Wright's interview with Moyers, excerpted today, is scheduled for broadcast Friday night on PBS and represents his first high-profile appearance after the firestorm broke. He will speak at the National Press Club on Monday, seeking to put his remarks in context of African American religious traditions.
Referring to Obama's race speech in Philadelphia last month, delivered after Wright videos became an Internet and cable TV sensation, the former pastor told Moyers, "What happened in Philadelphia where he had to respond to the sound bytes, he responded as a politician."
Wright is a well-known preacher and theologian, but often combative at the pulpit. He has been a lightening rod for Obama since the start of the Illinois senator's campaign, but he has kept a low profile, even as the current controversy unfolded.
Wright delivered his most notorious sermon the Sunday after Sept. 11, 2001, when he suggested that the U.S. had brought on the attacks by committing its own acts of terrorism. "We bombed Hiroshima, we bombed Nagasaki, and we nuked far more than the thousands in New York and the Pentagon, and we never batted an eye," he said in the Sept. 16 service.
A 2003 sermon became another flashpoint. "The government gives them the drugs, builds bigger prisons, passes a three-strike law and then wants us to sing 'God Bless America.' No, no, no, God damn America, that's in the Bible for killing innocent people," Wright told the Trinity congregation. "God damn America for treating our citizens as less than human. God damn America for as long as she acts like she is God and she is supreme."
Obama strongly denounced these statements and others, and has repeatedly asserted that he only became aware of them recently. He characterizes Wright as an elderly African American man who is reflective of an earlier, more difficult era. But supporters of Sen. Hillary Rodham Clinton now point to Wright as serious baggage for Obama as a general election candidate.
Wright defended his sermons, telling Moyers, "the persons who have heard the entire sermon understand the communication perfectly ... those who are doing that are communicating exactly what they want to do, which is to paint me as some sort of fanatic."

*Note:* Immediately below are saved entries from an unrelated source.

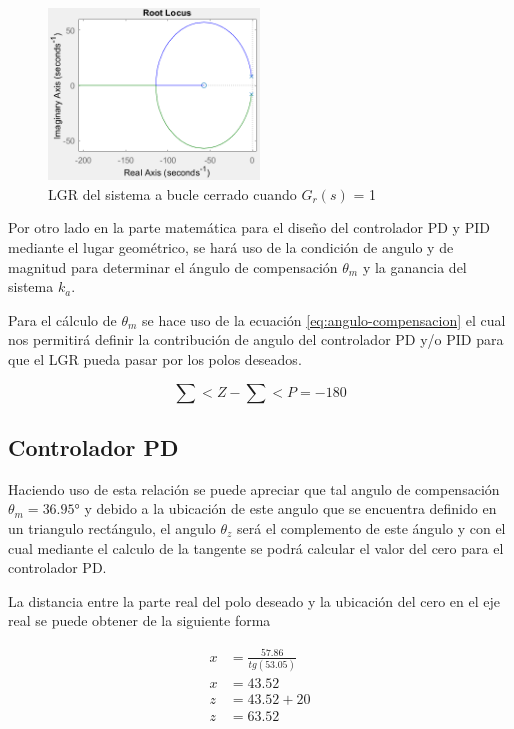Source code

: \documentclass[conference]{IEEEtran}
\begin{document}
	\begin{figure}[h]
		\centering
		\includegraphics[width=0.5\textwidth]{media1/lgr-planta-lc}
		\caption{LGR del sistema a bucle cerrado cuando $G_r(s)$ = 1}
		\label{fig:lgr-planta-lc}
	\end{figure}
	
	Por otro lado en la parte matemática para el diseño del controlador PD y PID mediante el lugar geométrico, se hará uso de la condición de angulo y de magnitud para determinar el ángulo de compensación $\theta_m $ y la ganancia del sistema $k_a$.
	
	Para el cálculo de $\theta_m$ se hace uso de la ecuación \ref{eq:angulo-compensacion} el cual nos permitirá definir la contribución de angulo del controlador PD y/o PID para que el LGR pueda pasar por los polos deseados.
	
	\begin{equation}
		\sum<Z -\sum<P = -180
		\label{eq:angulo-compensacion}
	\end{equation}
	
	\subsection{Controlador PD}
	Haciendo uso de esta relación se puede apreciar que tal angulo de compensación $\theta_m = 36.95°$ y debido a la ubicación de este angulo que se encuentra definido en un triangulo rectángulo, el angulo $\theta_z$ será el complemento de este ángulo y con el cual mediante el calculo de la tangente se podrá calcular el valor del cero para el controlador PD.
	
	La distancia entre la parte real del polo deseado y la ubicación del cero en el eje real se puede obtener de la siguiente forma
	
	\begin{align}
		x &= \frac{57.86}{tg(53.05)} \\
		x &= 43.52 \\
		z &= 43.52 + 20 \\
		z &= 63.52 \\
		\label{eq:cero-pd-1}
	\end{align}
	
\end{document}
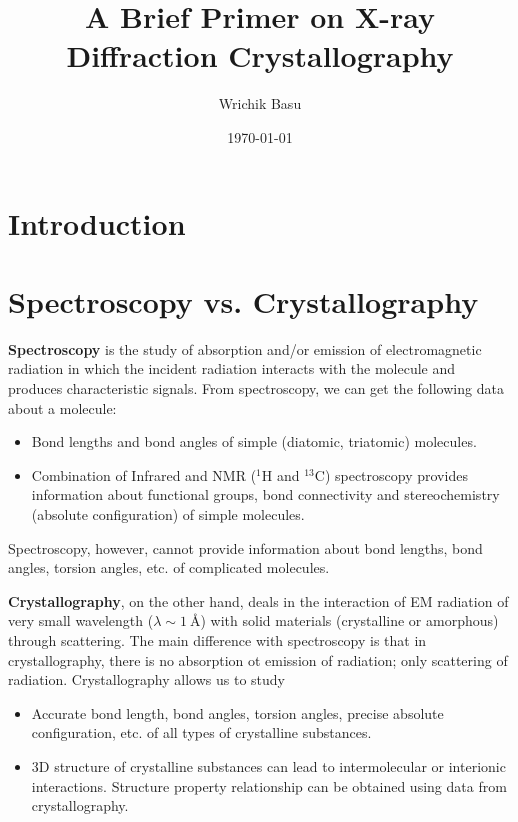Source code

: \documentclass[11pt,a4paper]{article}
\begin{document}
	\title{A Brief Primer on X-ray Diffraction Crystallography}
	\author{Wrichik Basu}
	\date{\today}
	
	\maketitle
	
	\section{Introduction}
	
	\section{Spectroscopy vs. Crystallography}
	
		\textbf{Spectroscopy} is the study of absorption and/or emission of electromagnetic radiation in which the incident radiation interacts with the molecule and produces characteristic signals. From spectroscopy, we can get the following data about a molecule: %
%			
			\begin{itemize}%
%		
			    \item Bond lengths and bond angles of simple (diatomic, triatomic) molecules.
			    
			    \item Combination of Infrared and NMR (${}^1 \mathrm{H}$ and ${}^{13} \mathrm{C}$) spectroscopy provides information about functional groups, bond connectivity and stereochemistry (absolute configuration) of simple molecules.
		    
		    \end{itemize}
		    
		Spectroscopy, however, cannot provide information about bond lengths, bond angles, torsion angles, etc. of complicated molecules.
		
		\textbf{Crystallography}, on the other hand, deals in the interaction of EM radiation of very small wavelength ($\lambda \sim \SI{1}{\angstrom}$) with solid materials (crystalline or amorphous) through scattering. The main difference with spectroscopy is that in crystallography, there is no absorption ot emission of radiation; only scattering of radiation. Crystallography allows us to study%
%			
			\begin{itemize}%
%			
			    \item Accurate bond length, bond angles, torsion angles, precise absolute configuration, etc. of all types of crystalline substances.
			    
			    \item 3D structure of crystalline substances can lead to intermolecular or interionic interactions. Structure property relationship can be obtained using data from crystallography.
			    
			\end{itemize}
			
\end{document}
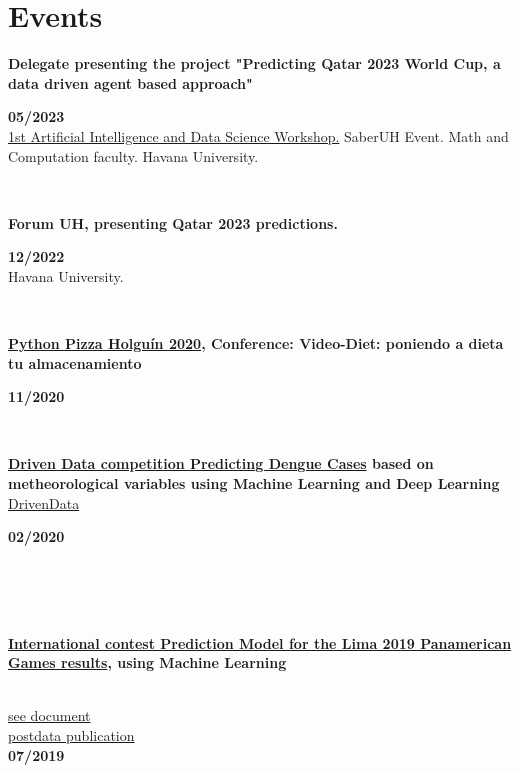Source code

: \documentclass{article}
\begin{document}
\section*{Events}
\begin{minipage}{0.8\textwidth}
    \parbox{0.8\linewidth}{\textbf{Delegate presenting the project "Predicting Qatar 2023 World Cup, a data driven agent based approach" }} \hfill \textbf{05/2023}\\
    \hyperref[sec:workshop]{1st Artificial Intelligence and Data Science Workshop.} SaberUH Event. Math and Computation faculty. Havana University.\\
\end{minipage} \\
\begin{minipage}{0.8\textwidth}
    \parbox{0.8\linewidth}{\textbf{Forum UH, presenting Qatar 2023 predictions.}} \hfill \textbf{12/2022}\\
    Havana University.\\
\end{minipage}\\
\begin{minipage}{0.8\textwidth}
    \parbox{0.8\linewidth}{\textbf{\hyperref[sec:pythonpizza]{Python Pizza Holguín 2020}, Conference: Video-Diet: poniendo a dieta tu almacenamiento}} \hfill \textbf{11/2020}\\
\end{minipage} \\
\begin{minipage}{0.8\textwidth}
    \parbox{0.8\linewidth}{\textbf{\hyperref[sec:dengue]{Driven Data competition Predicting Dengue Cases} based on metheorological variables using Machine Learning and Deep Learning} \href{https://www.drivendata.org/competitions/44/dengai-predicting-disease-spread}{DrivenData}} \hfill \textbf{02/2020}\\
    \\
\end{minipage} \hfill {}\\\\
\begin{minipage}{0.8\textwidth}
    \parbox{0.8\linewidth}{\textbf{\hyperref[sec:panamerican]{International contest Prediction Model for the Lima 2019 Panamerican Games results}, using Machine Learning} }\\
    \href{https://github.com/JavierOramas/PanamericanPredictor/blob/master/panamerican_predictor_paper.pdf}{see document}\\
    \href{http://www.postdata.club/issues/201907/el-medallero-de-lima-2019-que-se-puede-esperar.html}{postdata publication}\\
    \hfill \textbf{07/2019}\\
    \\
\end{minipage} \hfill {}\\
\end{document}
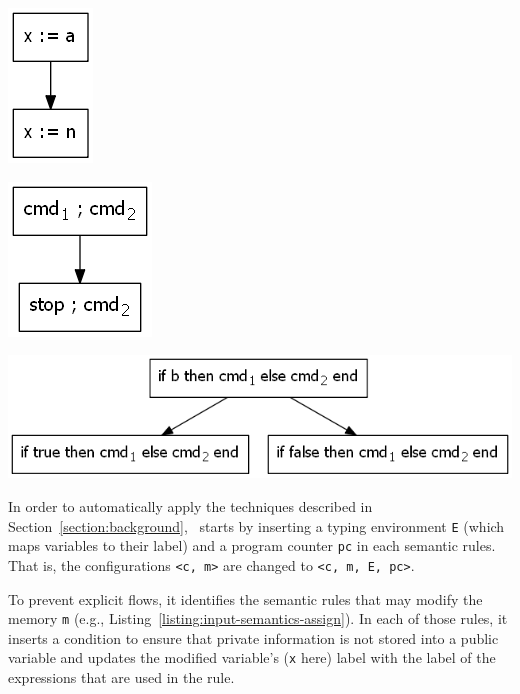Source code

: \documentclass[sigplan,10pt,screen]{acmart}
\begin{document}
\includegraphics[width=0.25\linewidth]{images/graph-assign.png}

\includegraphics[width=0.25\linewidth]{images/graph-sequence.png}

\includegraphics[width=\linewidth]{images/graph-if.png}

In order to automatically apply the techniques described in Section~\ref{section:background}, \ottifc\ starts by inserting a typing environment \lstinline{E} (which maps variables to their label) and a program counter \lstinline{pc} in each semantic rules. That is, the configurations \lstinline{<c, m>} are changed to \lstinline{<c, m, E, pc>}.

To prevent explicit flows, it identifies the semantic rules that may modify the memory \lstinline{m} (e.g., Listing~\ref{listing:input-semantics-assign}). In each of those rules, it inserts a condition to ensure that private information is not stored into a public variable and updates the modified variable's (\lstinline{x} here) label with the label of the expressions that are used in the rule.

\end{document}
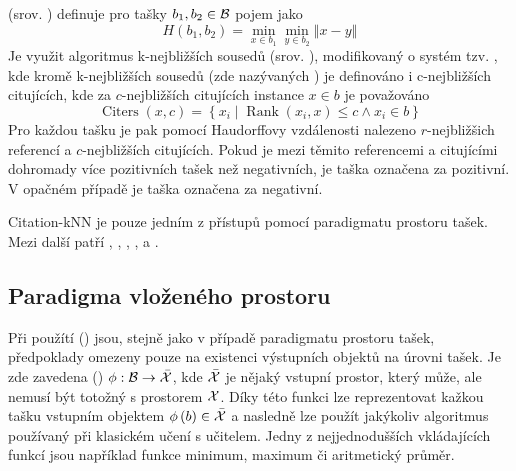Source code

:  (srov. \cite{wang_solving_2000}) definuje pro tašky \( b_1, b_2 \in \mathcal B \) pojem  jako
\[ H \left( b_1, b_2 \right) = \min_{x \in b_1} \min_{y \in b_2} \left\Vert x - y \right\Vert \]
Je využit algoritmus k-nejbližších sousedů (srov. \cite{dasarathy_nearest_1991}), modifikovaný o systém tzv. , kde kromě k-nejbližších sousedů (zde nazývaných ) je definováno i c-nejbližších citujících, kde za \( c \)-nejbližších citujících instance \( x \in b \) je považováno
\[ \operatorname{Citers} \left( x, c \right) = \left\{ x_i \middle| \operatorname{Rank} \left( x_i, x \right) \leq c \land x_i \in b \right\} \]
Pro každou tašku je pak pomocí Haudorffovy vzdálenosti nalezeno \( r \)-nejbližšich referencí a \( c \)-nejbližších citujících. Pokud je mezi těmito referencemi a citujícími dohromady více pozitivních tašek než negativních, je taška označena za pozitivní. V opačném případě je taška označena za negativní.

Citation-kNN je pouze jedním z přístupů pomocí paradigmatu prostoru tašek. Mezi další patří \cite{wang_solving_2000}, \cite{kwok_marginalized_2007}, \cite{gartner_multi-instance_2002}, \cite{haussler_convolution_1999}, \cite{zhou_multi-instance_2009} a \cite{muandet_learning_2012}.

\subsection{Paradigma vloženého prostoru}\label{embedded-space-paradigm}

Při použítí  () jsou, stejně jako v případě paradigmatu prostoru tašek, předpoklady omezeny pouze na existenci výstupních objektů na úrovni tašek. Je zde zavedena  () \( \phi : \mathcal B \to \bar{\mathcal X} \), kde \( \bar{\mathcal X} \) je nějaký vstupní prostor, který může, ale nemusí být totožný s prostorem \( \mathcal X \). Díky této funkci lze reprezentovat kažkou tašku vstupním objektem \( \phi \left( b \right) \in \bar{\mathcal X} \) a nasledně lze použít jakýkoliv algoritmus používaný při klasickém učení s učitelem. Jedny z nejjednodušších vkládajících funkcí jsou například funkce minimum, maximum či aritmetický průměr.

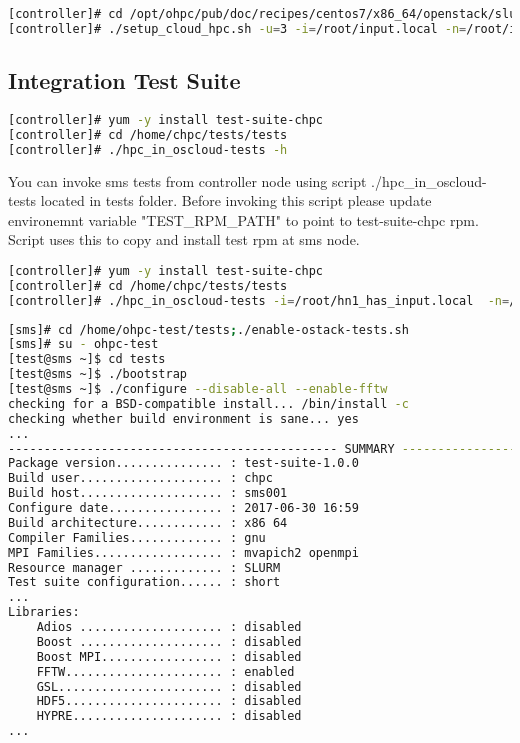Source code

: \begin{lstlisting}[language=bash,keywords={},upquote=true]
[controller]# cd /opt/ohpc/pub/doc/recipes/centos7/x86_64/openstack/slurm/
[controller]# ./setup_cloud_hpc.sh -u=3 -i=/root/input.local -n=/root/inventory
\end{lstlisting}

\newpage
\subsection{Integration Test Suite}
	


\begin{lstlisting}[language=bash,keywords={},upquote=true]
[controller]# yum -y install test-suite-chpc
[controller]# cd /home/chpc/tests/tests
[controller]# ./hpc_in_oscloud-tests -h
\end{lstlisting}
You can invoke sms tests from controller node using script ./hpc\_in\_oscloud-tests located in tests folder. Before invoking this script please update environemnt variable "TEST\_RPM\_PATH" to point to test-suite-chpc rpm. Script uses this to copy and install test rpm at sms node.

\begin{lstlisting}[language=bash,keywords={},upquote=true]
[controller]# yum -y install test-suite-chpc
[controller]# cd /home/chpc/tests/tests
[controller]# ./hpc_in_oscloud-tests -i=/root/hn1_has_input.local  -n=/root/hn1_has_inventory -rs
\end{lstlisting}



\begin{lstlisting}[language=bash,keywords={},upquote=true]
[sms]# cd /home/ohpc-test/tests;./enable-ostack-tests.sh 
[sms]# su - ohpc-test
[test@sms ~]$ cd tests 
[test@sms ~]$ ./bootstrap
[test@sms ~]$ ./configure --disable-all --enable-fftw 
checking for a BSD-compatible install... /bin/install -c 
checking whether build environment is sane... yes 
... 
---------------------------------------------- SUMMARY --------------------------------------------
Package version............... : test-suite-1.0.0
Build user.................... : chpc
Build host.................... : sms001 
Configure date................ : 2017-06-30 16:59
Build architecture............ : x86 64 
Compiler Families............. : gnu 
MPI Families.................. : mvapich2 openmpi 
Resource manager ............. : SLURM 
Test suite configuration...... : short 
... 
Libraries: 
	Adios .................... : disabled 
	Boost .................... : disabled 
	Boost MPI................. : disabled 
	FFTW...................... : enabled 
	GSL....................... : disabled 
	HDF5...................... : disabled 
	HYPRE..................... : disabled 
...
\end{lstlisting}
	
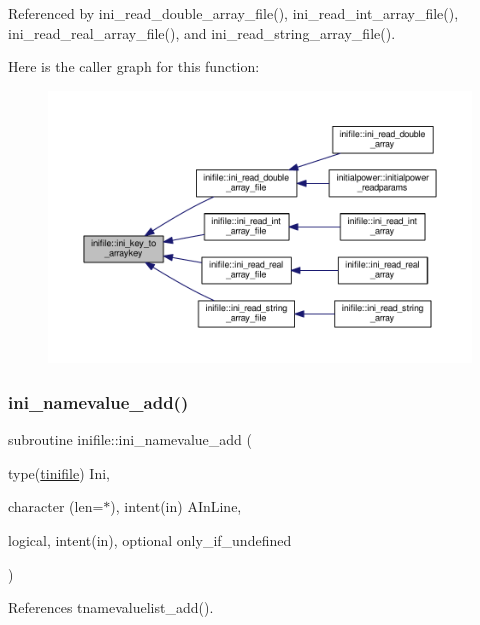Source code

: Referenced by ini\+\_\+read\+\_\+double\+\_\+array\+\_\+file(), ini\+\_\+read\+\_\+int\+\_\+array\+\_\+file(), ini\+\_\+read\+\_\+real\+\_\+array\+\_\+file(), and ini\+\_\+read\+\_\+string\+\_\+array\+\_\+file().

Here is the caller graph for this function\+:
\nopagebreak
\begin{figure}[H]
\begin{center}
\leavevmode
\includegraphics[width=350pt]{namespaceinifile_a41a20dc9e9ec4315613c4e3c23108f2e_icgraph}
\end{center}
\end{figure}
\mbox{\label{namespaceinifile_a609f356a961dccd80c9ae97cef1ec582}} 
\subsubsection{\texorpdfstring{ini\+\_\+namevalue\+\_\+add()}{ini\_namevalue\_add()}}
{\footnotesize\ttfamily subroutine inifile\+::ini\+\_\+namevalue\+\_\+add (\begin{DoxyParamCaption}\item[{type(\mbox{\hyperlink{structinifile_1_1tinifile}{tinifile}})}]{Ini,  }\item[{character (len=$\ast$), intent(in)}]{A\+In\+Line,  }\item[{logical, intent(in), optional}]{only\+\_\+if\+\_\+undefined }\end{DoxyParamCaption})}



References tnamevaluelist\+\_\+add().



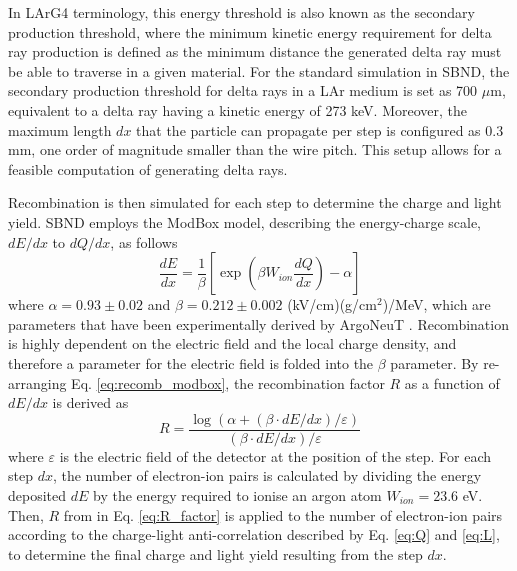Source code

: In LArG4 terminology, this energy threshold is also known as the secondary production threshold, where the minimum kinetic energy requirement for delta ray production is defined as the minimum distance the generated delta ray must be able to traverse in a given material. 
For the standard simulation in SBND, the secondary production threshold for delta rays in a LAr medium is set as 700 $\mu$m, equivalent to a delta ray having a kinetic energy of 273 keV.
Moreover, the maximum length $dx$ that the particle can propagate per step is configured as 0.3 mm, one order of magnitude smaller than the wire pitch.
This setup allows for a feasible computation of generating delta rays.

Recombination is then simulated for each step to determine the charge and light yield.
SBND employs the ModBox model, describing the energy-charge scale, $dE/dx$ to $dQ/dx$, as follows
\begin{equation}
	\label{eq:recomb_modbox}
	\frac{dE}{dx} = \frac{1}{\beta}\left[ \exp{\left( \beta W_{ion}  \frac{dQ}{dx}\right)} -\alpha \right]
\end{equation}
where $\alpha = 0.93\pm0.02$ and $\beta = 0.212\pm0.002$ (kV/cm)(g/cm$^{2}$)/MeV, which are parameters that have been experimentally derived by ArgoNeuT \cite{argoneut_recomb}.
Recombination is highly dependent on the electric field and the local charge density, and therefore a parameter for the electric field is folded into the $\beta$ parameter.
By re-arranging Eq. \ref{eq:recomb_modbox}, the recombination factor $R$ as a function of $dE/dx$ is derived as
\begin{equation}
	\label{eq:R_factor}
	R = \frac{\log{ \left( \alpha + \left(\beta \cdot dE/dx\right)/\varepsilon \right)}}{\left(\beta \cdot dE/dx\right)/\varepsilon} 
\end{equation}
where $\varepsilon$ is the electric field of the detector at the position of the step.
For each step $dx$, the number of electron-ion pairs is calculated by dividing the energy deposited $dE$ by the energy required to ionise an argon atom $W_{ion} = 23.6$ eV. 
Then, $R$ from in Eq. \ref{eq:R_factor} is applied to the number of electron-ion pairs according to the charge-light anti-correlation described by Eq. \ref{eq:Q} and \ref{eq:L}, to determine the final charge and light yield resulting from the step $dx$.

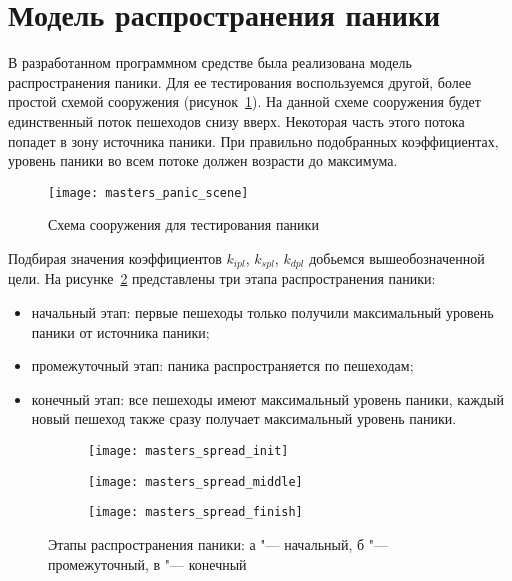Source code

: \section{Модель распространения паники}
\label{sec:results:panic_spread}

В разработанном программном средстве была реализована модель распространения паники.
Для ее тестирования воспользуемся другой, более простой схемой сооружения (рисунок~\ref{sec:results:panic_spread:scene}).
На данной схеме сооружения будет единственный поток пешеходов снизу вверх. Некоторая часть этого потока попадет в зону источника паники.
При правильно подобранных коэффициентах, уровень паники во всем потоке должен возрасти до максимума.

\begin{figure}[ht!]
  \centering
  \texttt{[image: masters\_panic\_scene]}
  \caption{Схема сооружения для тестирования паники}
  \label{sec:results:panic_spread:scene}
\end{figure}

Подбирая значения коэффициентов $k_{ipl}$, $k_{spl}$, $k_{dpl}$ добьемся вышеобозначенной цели.
На рисунке~\ref{sec:results:panic_spread:ks} представлены три этапа распространения паники:

\begin{itemize}
  \item начальный этап: первые пешеходы только получили максимальный уровень паники от источника паники;
  \item промежуточный этап: паника распространяется по пешеходам;
  \item конечный этап: все пешеходы имеют максимальный уровень паники, каждый новый пешеход также сразу получает максимальный уровень паники.
\end{itemize}

\begin{figure}[ht!]
  \centering
  \begin{subfigure}[!htb]{0.3\textwidth}
    \centering
    \texttt{[image: masters\_spread\_init]}
    \caption{}
  \end{subfigure}
  \begin{subfigure}[!htb]{0.3\textwidth}
    \centering
    \texttt{[image: masters\_spread\_middle]}
    \caption{}
  \end{subfigure}
  \begin{subfigure}[!htb]{0.3\textwidth}
    \centering
    \texttt{[image: masters\_spread\_finish]}
    \caption{}
  \end{subfigure}
  \caption{Этапы распространения паники: а "--- начальный, б "--- промежуточный, в "--- конечный}
  \label{sec:results:panic_spread:ks}
\end{figure}

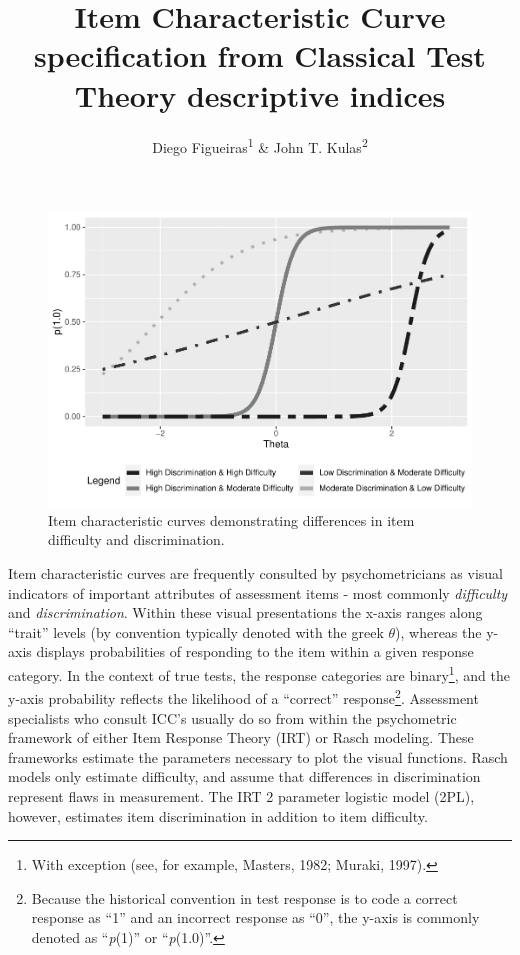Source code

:\documentclass[
  man]{apa6}
\title{Item Characteristic Curve specification from Classical Test Theory descriptive indices}
\author{Diego Figueiras\textsuperscript{1} \& John T. Kulas\textsuperscript{2}}
\date{}
\affiliation{\vspace{0.5cm}\textsuperscript{1} Montclair State University\\\textsuperscript{2} eRg}
\begin{document}
\maketitle

\begin{figure}
\includegraphics[width=1\linewidth,height=0.8\textheight]{ICC_project_files/figure-latex/example-1} \caption{Item characteristic curves demonstrating differences in item difficulty and discrimination.}\label{fig:example}
\end{figure}

Item characteristic curves are frequently consulted by psychometricians as visual indicators of important attributes of assessment items - most commonly \emph{difficulty} and \emph{discrimination}. Within these visual presentations the x-axis ranges along ``trait'' levels (by convention typically denoted with the greek \(\theta\)), whereas the y-axis displays probabilities of responding to the item within a given response category. In the context of true tests, the response categories are binary\footnote{With exception (see, for example, Masters, 1982; Muraki, 1997).}, and the y-axis probability reflects the likelihood of a ``correct'' response\footnote{Because the historical convention in test response is to code a correct response as ``1'' and an incorrect response as ``0'', the y-axis is commonly denoted as ``\emph{p}(1)'' or ``\emph{p}(1.0)''.}. Assessment specialists who consult ICC's usually do so from within the psychometric framework of either Item Response Theory (IRT) or Rasch modeling. These frameworks estimate the parameters necessary to plot the visual functions. Rasch models only estimate difficulty, and assume that differences in discrimination represent flaws in measurement. The IRT 2 parameter logistic model (2PL), however, estimates item discrimination in addition to item difficulty.
\end{document}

He said his critics' motives are clear: to undermine Obama. "I think they wanted to communicate that I am unpatriotic, that I am un-American, that I am filled with hate speech, that I have a cult at Trinity United Church of Christ. And by the way, guess who goes to his church, hint, hint, hint?"
But he added, "They know nothing about the church. They know nothing about our prison ministry. They know nothing about our food ministry. They know nothing about our senior citizens home. They know nothing about all we try to do as a church and have tried to do." Focusing only on the snippets, he said, "was unfair. I felt it was unjust. I felt it was untrue. I felt for those who were doing that, were doing it for some very devious reasons."
Wright told Moyers that he didn't talk politics with Obama. "He goes out as a politician and says what he has to say as a politician. I continue to be a pastor who speaks to the people of God about the things of God."